From August 2008 to August 2022, the telescope used its Large Area Telescope (LAT) to scan the entire sky every day. Two scientific points of view are presented in the video below. One is composed of two hemispherical views, with our galaxy at the edges, while the other concentrates on the Milky Way’s plane at its center. The former aids in the study of events that occur closer to home, while the latter deals with events that occur in other galaxies.
The Milky Way band’s variations in intensity are typically the result of data collection artifacts, but there are some galactic variations that are important to note. Among them are pulsars, a specific kind of pulsating neutron star.
Additionally, our Sun is visible in this timelapse, moving mainly silently until a flare is released. The amount of energy released by these events is demonstrated by the one from November 2017, which was the brightest we’d had in the previous six years until last week. The energy of gamma rays is 100 million times greater than that of visible light.
“One of the first things to strike your eye in the movie is a source that steadily arcs across the screen.
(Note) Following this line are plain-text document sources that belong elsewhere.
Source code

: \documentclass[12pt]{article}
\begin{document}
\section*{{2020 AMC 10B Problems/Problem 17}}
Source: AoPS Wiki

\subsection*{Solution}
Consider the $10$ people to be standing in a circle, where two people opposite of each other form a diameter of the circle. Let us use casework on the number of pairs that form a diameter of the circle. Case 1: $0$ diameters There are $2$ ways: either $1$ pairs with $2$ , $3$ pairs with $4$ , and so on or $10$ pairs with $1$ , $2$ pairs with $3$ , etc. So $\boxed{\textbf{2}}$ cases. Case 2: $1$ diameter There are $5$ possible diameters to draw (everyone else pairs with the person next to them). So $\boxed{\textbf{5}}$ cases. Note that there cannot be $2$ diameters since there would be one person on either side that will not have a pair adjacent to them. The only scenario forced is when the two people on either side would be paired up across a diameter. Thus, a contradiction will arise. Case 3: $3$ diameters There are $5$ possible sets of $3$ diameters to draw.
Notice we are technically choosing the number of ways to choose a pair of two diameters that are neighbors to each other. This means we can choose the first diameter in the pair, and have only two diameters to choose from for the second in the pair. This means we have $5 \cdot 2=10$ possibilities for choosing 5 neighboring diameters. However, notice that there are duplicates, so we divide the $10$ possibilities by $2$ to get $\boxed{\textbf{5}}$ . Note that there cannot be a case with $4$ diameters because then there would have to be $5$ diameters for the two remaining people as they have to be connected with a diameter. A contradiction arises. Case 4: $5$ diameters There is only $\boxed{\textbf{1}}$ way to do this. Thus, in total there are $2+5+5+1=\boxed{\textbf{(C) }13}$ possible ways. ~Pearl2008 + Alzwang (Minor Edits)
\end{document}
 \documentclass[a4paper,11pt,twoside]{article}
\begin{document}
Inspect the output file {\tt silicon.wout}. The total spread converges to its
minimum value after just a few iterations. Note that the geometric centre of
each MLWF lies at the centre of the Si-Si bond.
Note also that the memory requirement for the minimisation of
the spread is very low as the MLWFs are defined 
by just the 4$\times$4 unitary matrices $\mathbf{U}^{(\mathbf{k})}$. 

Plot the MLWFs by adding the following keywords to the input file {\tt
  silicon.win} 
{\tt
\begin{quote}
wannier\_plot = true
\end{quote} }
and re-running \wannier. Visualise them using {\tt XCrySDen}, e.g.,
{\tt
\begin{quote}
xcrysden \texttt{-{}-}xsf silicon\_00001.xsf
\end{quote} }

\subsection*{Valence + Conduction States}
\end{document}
That’s our Sun, whose apparent movement reflects Earth’s yearly orbital motion around it,” according to a statement released by NASA’s Goddard Space Flight Center’s Judy Racusin, a deputy project scientist.
While narrating the film, Racusin highlights some of the objects visible through the telescope and explains the science behind it. Among the targets for extragalactic observations are the jets from supermassive black holes, and the scientists are especially excited when these sources change in intensity.
“The variations tell us that something about these jets has changed,” stated Racusin. “We routinely watch these sources and alert other telescopes, in space and on the ground, when something interesting is going on. We have to be quick to catch these flares before they fade away, and the more observations we can collect, the better we’ll be able to understand these events.”
We anticipate many more years of data from the highest energies in the universe because Fermi is still going strong.